Chancellor of Justice Ülle Madise has said a school which asked children to move to distance learning after returning from a holiday abroad did not behave legally. This foreign country was not on the list of countries with a quarantine obligation at that time.
Madise pointed out, without mentioning the name of the school, that the school, which quarantined the children in early September was in the wrong.
She explained information had been published on the school's website stating that students were not allowed to go abroad during the study period, but that the quarantined students went on a trip before the start of the school year.
In addition, the website stated that if a student goes on a trip abroad during the school holidays in a country where the infection rate is 16 per 100,000 inhabitants or more, he or she must remain in self isolation for two weeks. However, the infection rate in the country visited was not higher than the limit.
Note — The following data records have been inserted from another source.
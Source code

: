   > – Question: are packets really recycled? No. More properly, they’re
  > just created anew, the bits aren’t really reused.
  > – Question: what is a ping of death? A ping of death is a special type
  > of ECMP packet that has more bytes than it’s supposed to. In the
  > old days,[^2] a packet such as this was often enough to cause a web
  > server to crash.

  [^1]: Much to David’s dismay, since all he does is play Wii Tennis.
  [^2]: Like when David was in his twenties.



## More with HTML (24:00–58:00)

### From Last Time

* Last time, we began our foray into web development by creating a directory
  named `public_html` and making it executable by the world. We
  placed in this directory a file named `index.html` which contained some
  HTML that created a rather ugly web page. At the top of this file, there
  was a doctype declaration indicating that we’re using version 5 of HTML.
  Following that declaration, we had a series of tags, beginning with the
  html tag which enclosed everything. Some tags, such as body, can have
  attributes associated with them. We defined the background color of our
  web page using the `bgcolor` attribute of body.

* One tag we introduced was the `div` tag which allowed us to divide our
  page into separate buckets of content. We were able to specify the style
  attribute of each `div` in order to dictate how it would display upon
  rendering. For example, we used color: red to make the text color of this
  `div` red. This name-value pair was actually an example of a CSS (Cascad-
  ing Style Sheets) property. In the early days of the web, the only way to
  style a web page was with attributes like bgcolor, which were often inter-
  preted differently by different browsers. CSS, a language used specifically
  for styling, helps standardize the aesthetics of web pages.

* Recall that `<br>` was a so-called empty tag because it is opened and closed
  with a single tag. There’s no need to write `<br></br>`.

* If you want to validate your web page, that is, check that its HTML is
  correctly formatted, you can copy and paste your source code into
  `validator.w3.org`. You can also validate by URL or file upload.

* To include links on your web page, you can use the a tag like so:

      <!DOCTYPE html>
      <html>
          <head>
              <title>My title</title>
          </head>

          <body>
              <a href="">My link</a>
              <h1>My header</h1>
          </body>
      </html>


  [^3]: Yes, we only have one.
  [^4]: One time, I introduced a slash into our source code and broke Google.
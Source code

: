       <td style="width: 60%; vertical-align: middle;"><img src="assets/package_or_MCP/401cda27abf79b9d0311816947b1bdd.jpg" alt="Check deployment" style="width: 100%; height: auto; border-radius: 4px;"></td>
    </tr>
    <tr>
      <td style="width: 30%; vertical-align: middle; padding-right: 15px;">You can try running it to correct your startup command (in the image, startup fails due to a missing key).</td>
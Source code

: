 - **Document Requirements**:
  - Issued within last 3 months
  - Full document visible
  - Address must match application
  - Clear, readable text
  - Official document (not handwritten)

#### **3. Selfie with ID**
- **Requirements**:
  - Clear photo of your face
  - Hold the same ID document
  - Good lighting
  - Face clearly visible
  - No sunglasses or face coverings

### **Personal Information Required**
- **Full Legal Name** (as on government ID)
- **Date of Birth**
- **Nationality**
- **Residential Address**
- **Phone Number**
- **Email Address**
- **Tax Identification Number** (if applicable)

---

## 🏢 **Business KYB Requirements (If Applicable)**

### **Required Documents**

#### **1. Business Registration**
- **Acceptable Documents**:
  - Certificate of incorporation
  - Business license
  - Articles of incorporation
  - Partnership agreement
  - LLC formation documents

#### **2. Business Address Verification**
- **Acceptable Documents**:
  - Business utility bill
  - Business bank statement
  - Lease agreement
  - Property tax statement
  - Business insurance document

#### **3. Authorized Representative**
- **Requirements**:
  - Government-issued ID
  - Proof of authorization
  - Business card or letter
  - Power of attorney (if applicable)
"In view of the circumstances and the legislation, I consider that the school had no legal basis for directing children to distance learning," Madise wrote.
Madise said the school decided to move the students to distance learning after an extraordinary management meeting. The school had been contacted by a parent of one of the children's classmates who had reported that the children might be violating isolation requirements.
The Chancellor of Justice emphasized that in such a situation the objections of the other party should also be heard, but it seems that the school did not take them into account after a telephone conversation with the parents of the isolated children.
Madis said it had emerged in discussions that the number of infections in the visited country did not exceed 16. The school could also have checked this on the website of the Ministry of Foreign Affairs or the Health Board.